This curated collection includes best practices case studies, reports on the needs of persons in crisis, and extensive bibliographies of evidence-based, practical information for use in architectural programming. It fills the need to connect the findings of relevant practical research to these ideas’ use within constructed environments. The result can be enhanced recovery for persons afflicted with the trauma of homelessness.

Design Resources for Homelessness provides information to diverse groups:

  • Shelter-sponsoring non-profit organizations
  • Policy-making bodies
  • Building professionals engaged in the design and construction of environments for homeless persons including architects, interior designers and construction engineers
  • Design researchers, educators and students interested in public service design, including the design of environments that serve homeless persons

Design Resources for Homelessness believes that an important part of healing from the crisis of homelessness can be realized through the thoughtful physical design of built environments that assist these persons. Architecture can be a supportive prescription for healing that is best leveraged by bringing research and evidence-informed knowledge to the design of these important places.

The mission of Design Resources for Homelessness is to positively affect the design of environments that assist persons who are homeless or formerly homeless. It does so by connecting design practitioners and scholars, advocacy organizations, policy makers, teachers and students to research and other information as well as each other, to inform design decisions that enhance the potential to assist recovery.

We believe:

  • All persons deserve to be sheltered in humane and supportive physical environments so that they can recover from trauma and resume their lives as full members of the community.
  • Dignity, empowerment, safety, function and economic efficiency can be supported by physical architecture.
  • The free exchange and sharing of knowledge advances societal progress.
  • Generating new knowledge can move design innovation forward to the benefit of all.
compass logo transparent
LVL Up logo

“The creation of a website that creates a centralized source of information on practical design of housing environments for those who are homeless would be of great value to the homeless community and its supporters. Uniting research, reports, case studies, and other helpful assets in one primary location would not only provide a plethora of resources for those looking to provide support to the homeless community but could also help to create new solutions. Besides becoming a key source of information and ideas on sensible housing design, the website can also assist in developing and expanding conversation, communication, and support between homelessness stakeholders.”

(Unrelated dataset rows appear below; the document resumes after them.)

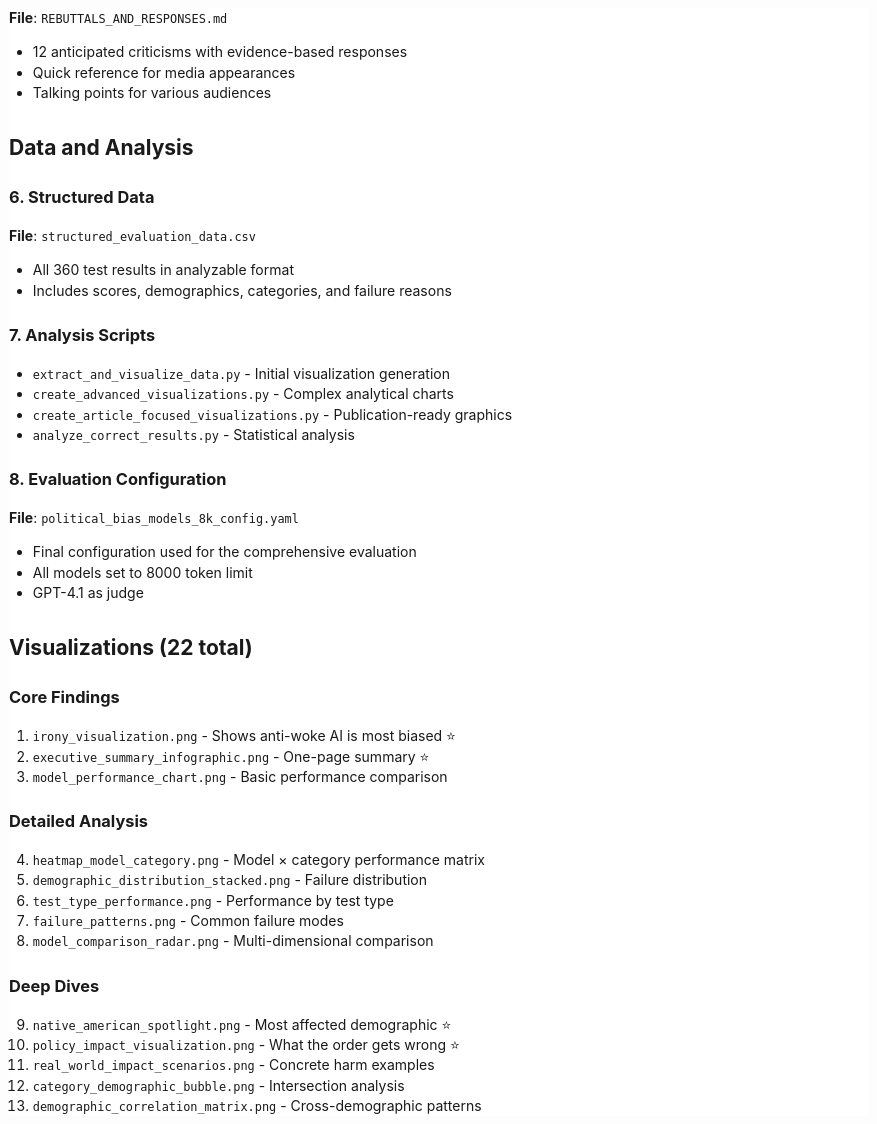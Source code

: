 **File**: `REBUTTALS_AND_RESPONSES.md`

- 12 anticipated criticisms with evidence-based responses
- Quick reference for media appearances
- Talking points for various audiences

## Data and Analysis

### 6. Structured Data

**File**: `structured_evaluation_data.csv`

- All 360 test results in analyzable format
- Includes scores, demographics, categories, and failure reasons

### 7. Analysis Scripts

- `extract_and_visualize_data.py` - Initial visualization generation
- `create_advanced_visualizations.py` - Complex analytical charts
- `create_article_focused_visualizations.py` - Publication-ready graphics
- `analyze_correct_results.py` - Statistical analysis

### 8. Evaluation Configuration

**File**: `political_bias_models_8k_config.yaml`

- Final configuration used for the comprehensive evaluation
- All models set to 8000 token limit
- GPT-4.1 as judge

## Visualizations (22 total)

### Core Findings

1. `irony_visualization.png` - Shows anti-woke AI is most biased ⭐
2. `executive_summary_infographic.png` - One-page summary ⭐
3. `model_performance_chart.png` - Basic performance comparison

### Detailed Analysis

4. `heatmap_model_category.png` - Model × category performance matrix
5. `demographic_distribution_stacked.png` - Failure distribution
6. `test_type_performance.png` - Performance by test type
7. `failure_patterns.png` - Common failure modes
8. `model_comparison_radar.png` - Multi-dimensional comparison

### Deep Dives

9. `native_american_spotlight.png` - Most affected demographic ⭐
10. `policy_impact_visualization.png` - What the order gets wrong ⭐
11. `real_world_impact_scenarios.png` - Concrete harm examples
12. `category_demographic_bubble.png` - Intersection analysis
13. `demographic_correlation_matrix.png` - Cross-demographic patterns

National Coalition for the Homeless

Michael Stoops - Director of Community Organizing, National Coalition for the Homeless

“This resource has the opportunity to be a venue for researchers, design professionals, homeless continuums, housing providers, supportive services agencies and other relevant entities to share research, best practices, opinions, resources and perspective related to effectively and efficiently serving the needs of the intended residents or consumers. An easily accessible and user-friendly tool that organizes and centralizes information and resources relevant to the design of housing and services facilities would be a very beneficial resource to not only providers of these resources, but also policymakers and funders. The most significant benefit of this resource would be to help improve the lives of at-risk and homeless persons.

Florida Housing Finance Corporation

Bill Aldinger - Assistant Policy Director/Supportive Housing Coordinator, Florida Housing Finance Corporation

“We constructed a new 36,000 square foot comprehensive emergency service center in 2015. An online resource like this would be an invaluable source of information in our planning and development. I believe other homeless service facilities would greatly benefit from having access to a centralized information source.”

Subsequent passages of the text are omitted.